Please report every line in the entries that contains the string "optional".

◇ ◇ ◇ ◇ ◇

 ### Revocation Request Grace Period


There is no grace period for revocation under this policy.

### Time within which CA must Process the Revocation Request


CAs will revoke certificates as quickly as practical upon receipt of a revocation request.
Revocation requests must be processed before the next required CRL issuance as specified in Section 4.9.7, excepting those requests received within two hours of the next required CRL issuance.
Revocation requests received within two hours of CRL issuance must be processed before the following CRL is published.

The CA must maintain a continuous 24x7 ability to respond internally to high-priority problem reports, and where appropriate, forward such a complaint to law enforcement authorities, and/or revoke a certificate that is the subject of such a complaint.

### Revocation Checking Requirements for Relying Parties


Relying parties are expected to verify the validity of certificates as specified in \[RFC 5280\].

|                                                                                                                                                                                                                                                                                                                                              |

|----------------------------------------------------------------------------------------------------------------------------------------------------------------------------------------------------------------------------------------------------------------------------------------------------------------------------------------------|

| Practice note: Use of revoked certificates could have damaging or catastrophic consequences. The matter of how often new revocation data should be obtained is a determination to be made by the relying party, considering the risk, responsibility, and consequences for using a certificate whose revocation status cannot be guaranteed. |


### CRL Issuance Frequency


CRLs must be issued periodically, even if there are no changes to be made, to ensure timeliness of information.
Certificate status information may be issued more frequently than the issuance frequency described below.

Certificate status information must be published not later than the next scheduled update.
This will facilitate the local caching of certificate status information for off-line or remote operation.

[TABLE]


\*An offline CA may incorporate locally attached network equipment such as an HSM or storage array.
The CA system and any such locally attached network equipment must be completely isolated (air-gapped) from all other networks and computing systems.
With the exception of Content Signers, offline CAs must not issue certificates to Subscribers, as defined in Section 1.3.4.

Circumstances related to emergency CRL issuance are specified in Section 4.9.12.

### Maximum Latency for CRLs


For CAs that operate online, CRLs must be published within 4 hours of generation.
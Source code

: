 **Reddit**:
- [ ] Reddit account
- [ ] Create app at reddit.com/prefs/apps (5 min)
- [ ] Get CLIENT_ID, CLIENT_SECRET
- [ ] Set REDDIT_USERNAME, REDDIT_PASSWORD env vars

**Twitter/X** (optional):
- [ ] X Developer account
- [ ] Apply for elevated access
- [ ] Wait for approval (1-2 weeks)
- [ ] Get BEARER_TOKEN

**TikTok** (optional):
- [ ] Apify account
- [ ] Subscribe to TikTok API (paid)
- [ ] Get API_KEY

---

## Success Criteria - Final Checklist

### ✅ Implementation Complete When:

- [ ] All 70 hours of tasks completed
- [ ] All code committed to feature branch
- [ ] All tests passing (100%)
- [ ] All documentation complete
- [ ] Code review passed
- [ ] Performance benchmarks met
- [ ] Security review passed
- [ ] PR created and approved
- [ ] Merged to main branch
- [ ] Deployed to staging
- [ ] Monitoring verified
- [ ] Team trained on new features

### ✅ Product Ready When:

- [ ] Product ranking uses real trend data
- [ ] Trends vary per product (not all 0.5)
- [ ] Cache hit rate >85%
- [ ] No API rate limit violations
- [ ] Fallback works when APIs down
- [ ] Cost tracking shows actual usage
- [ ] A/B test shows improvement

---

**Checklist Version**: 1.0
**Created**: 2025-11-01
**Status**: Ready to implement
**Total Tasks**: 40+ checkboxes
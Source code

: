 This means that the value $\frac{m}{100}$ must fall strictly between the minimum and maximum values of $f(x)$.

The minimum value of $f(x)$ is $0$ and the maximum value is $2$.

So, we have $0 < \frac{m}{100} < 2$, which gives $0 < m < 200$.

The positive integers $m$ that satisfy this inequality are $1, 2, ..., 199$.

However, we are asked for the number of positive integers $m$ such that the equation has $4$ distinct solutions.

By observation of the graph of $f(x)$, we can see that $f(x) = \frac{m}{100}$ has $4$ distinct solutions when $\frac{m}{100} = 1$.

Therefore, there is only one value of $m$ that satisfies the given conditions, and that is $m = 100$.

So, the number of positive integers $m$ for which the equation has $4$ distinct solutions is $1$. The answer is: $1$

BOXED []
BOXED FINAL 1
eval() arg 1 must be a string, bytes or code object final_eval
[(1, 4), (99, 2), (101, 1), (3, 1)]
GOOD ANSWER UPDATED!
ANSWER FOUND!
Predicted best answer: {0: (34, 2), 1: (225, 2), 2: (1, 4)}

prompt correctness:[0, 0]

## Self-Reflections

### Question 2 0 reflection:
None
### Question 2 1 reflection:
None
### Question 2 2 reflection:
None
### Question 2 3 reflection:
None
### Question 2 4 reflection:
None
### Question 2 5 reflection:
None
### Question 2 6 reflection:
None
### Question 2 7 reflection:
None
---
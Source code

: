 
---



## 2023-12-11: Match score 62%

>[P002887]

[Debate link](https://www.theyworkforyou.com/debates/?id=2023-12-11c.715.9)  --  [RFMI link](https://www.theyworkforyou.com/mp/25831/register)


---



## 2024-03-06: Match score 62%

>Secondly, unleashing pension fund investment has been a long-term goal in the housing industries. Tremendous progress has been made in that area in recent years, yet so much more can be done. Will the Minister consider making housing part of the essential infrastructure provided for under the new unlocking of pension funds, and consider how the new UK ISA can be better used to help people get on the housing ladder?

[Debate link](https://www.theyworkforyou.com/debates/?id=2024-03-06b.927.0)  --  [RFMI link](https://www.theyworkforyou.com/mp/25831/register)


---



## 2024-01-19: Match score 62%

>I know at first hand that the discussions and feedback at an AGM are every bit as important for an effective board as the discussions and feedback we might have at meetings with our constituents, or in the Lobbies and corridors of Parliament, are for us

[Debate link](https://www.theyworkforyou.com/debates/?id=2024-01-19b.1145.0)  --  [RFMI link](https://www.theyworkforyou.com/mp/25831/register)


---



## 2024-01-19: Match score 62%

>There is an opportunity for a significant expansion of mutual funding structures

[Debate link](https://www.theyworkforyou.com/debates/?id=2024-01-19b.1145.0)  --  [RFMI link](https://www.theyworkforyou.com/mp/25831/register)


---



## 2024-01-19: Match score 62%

◇ ◇ ◇ ◇ ◇

■ Exercise result
**Twitter/X** (optional):
**TikTok** (optional):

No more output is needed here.